Adobe discourages use of "Photoshop" as a verb, as in using photoshopping to refer to photo editing, to prevent its trademark from becoming a genericized trademark. Nevertheless, photoshop is commonly used as a verb. Also commonly shortened to "shopped," "chopped," or "shooped," these terms have become the modern replacement of the term "airbrushed" when used to describe photo retouching in general. (Prior to digital photography, airbrushes were used to apply pigments to photographic negatives to enhance or obscure detail.)

Consumer market

While Photoshop is the industry standard image editing program for professional raster graphics and other digital art, its relatively high suggested retail price has led to a number of competing graphics tools, such as GIMP and Paint.NET, being made available at lower prices or as freeware for the amateur market.
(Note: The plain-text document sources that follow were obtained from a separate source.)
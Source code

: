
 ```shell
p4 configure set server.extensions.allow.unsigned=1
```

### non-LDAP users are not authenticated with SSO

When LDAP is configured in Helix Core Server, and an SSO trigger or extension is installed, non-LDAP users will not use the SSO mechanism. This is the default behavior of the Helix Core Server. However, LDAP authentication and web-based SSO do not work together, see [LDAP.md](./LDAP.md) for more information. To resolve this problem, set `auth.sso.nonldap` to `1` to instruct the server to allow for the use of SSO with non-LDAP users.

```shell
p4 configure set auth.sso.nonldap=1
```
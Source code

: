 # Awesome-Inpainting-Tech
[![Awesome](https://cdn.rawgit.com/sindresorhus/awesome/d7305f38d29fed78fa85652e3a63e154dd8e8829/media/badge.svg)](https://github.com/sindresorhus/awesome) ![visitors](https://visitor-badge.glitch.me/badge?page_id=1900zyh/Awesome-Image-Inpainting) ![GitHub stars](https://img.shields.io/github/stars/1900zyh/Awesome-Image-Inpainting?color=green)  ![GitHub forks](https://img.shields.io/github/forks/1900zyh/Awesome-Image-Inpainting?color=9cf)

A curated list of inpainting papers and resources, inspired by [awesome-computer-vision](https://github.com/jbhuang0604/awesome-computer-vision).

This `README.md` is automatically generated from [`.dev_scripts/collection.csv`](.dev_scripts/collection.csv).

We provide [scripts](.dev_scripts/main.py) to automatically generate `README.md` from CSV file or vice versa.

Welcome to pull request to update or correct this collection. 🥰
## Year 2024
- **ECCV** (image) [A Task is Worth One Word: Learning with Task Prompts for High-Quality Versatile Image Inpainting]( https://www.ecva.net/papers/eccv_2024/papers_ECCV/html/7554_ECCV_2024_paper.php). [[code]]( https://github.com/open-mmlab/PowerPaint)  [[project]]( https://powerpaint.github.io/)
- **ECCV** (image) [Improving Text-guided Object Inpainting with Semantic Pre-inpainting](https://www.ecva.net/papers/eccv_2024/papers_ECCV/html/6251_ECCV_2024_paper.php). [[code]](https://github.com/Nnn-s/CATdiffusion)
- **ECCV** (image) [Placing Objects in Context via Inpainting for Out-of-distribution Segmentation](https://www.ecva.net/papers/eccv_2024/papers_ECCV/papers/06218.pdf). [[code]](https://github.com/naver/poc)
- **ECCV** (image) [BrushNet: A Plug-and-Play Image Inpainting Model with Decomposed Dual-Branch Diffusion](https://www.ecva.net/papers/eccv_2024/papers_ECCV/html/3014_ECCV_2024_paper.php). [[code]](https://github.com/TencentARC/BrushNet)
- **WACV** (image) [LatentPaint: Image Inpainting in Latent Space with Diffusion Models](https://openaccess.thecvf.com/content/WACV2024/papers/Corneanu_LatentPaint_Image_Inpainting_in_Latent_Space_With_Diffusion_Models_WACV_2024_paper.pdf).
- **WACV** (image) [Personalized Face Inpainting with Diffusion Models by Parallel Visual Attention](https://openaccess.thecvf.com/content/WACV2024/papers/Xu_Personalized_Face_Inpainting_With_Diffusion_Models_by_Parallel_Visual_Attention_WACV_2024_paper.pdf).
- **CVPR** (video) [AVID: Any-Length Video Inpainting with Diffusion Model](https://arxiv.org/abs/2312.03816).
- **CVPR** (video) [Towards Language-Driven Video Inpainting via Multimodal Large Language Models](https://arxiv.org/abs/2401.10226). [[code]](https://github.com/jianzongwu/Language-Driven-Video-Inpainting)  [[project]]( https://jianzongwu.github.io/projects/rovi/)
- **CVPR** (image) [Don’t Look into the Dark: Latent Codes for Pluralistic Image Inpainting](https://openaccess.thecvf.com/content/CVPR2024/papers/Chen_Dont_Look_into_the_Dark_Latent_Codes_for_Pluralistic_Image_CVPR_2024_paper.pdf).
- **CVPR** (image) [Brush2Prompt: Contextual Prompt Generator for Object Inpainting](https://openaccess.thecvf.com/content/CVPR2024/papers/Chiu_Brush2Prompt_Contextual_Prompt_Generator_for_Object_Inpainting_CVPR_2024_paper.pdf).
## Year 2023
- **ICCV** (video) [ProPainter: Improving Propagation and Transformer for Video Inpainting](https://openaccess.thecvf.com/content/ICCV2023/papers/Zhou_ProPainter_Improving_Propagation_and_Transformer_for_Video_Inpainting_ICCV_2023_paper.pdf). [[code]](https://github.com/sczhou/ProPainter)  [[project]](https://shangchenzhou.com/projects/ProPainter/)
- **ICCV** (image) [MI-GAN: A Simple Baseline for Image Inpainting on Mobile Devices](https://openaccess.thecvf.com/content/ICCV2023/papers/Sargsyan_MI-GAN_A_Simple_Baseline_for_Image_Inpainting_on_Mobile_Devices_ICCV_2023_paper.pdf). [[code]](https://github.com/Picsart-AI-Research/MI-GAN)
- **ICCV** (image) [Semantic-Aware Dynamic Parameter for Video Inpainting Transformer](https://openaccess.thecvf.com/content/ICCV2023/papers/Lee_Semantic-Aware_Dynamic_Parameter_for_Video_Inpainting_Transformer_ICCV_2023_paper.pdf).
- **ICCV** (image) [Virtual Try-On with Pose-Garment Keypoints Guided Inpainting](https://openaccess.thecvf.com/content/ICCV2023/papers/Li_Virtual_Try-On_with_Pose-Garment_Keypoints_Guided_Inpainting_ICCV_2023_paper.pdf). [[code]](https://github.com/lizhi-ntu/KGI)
To compete in this market, and to counter unusually high rates of piracy of its high end products, the company introduced a consumer-oriented version of Photoshop as Adobe Photoshop Elements. A more user-friendly interface and new tools such as the "red-eye" reduction brush were aimed firmly at the more casual image editor. Many professional features were omitted. Removing CMYK functionality, for example, made Elements unsuitable for commercial prepress work.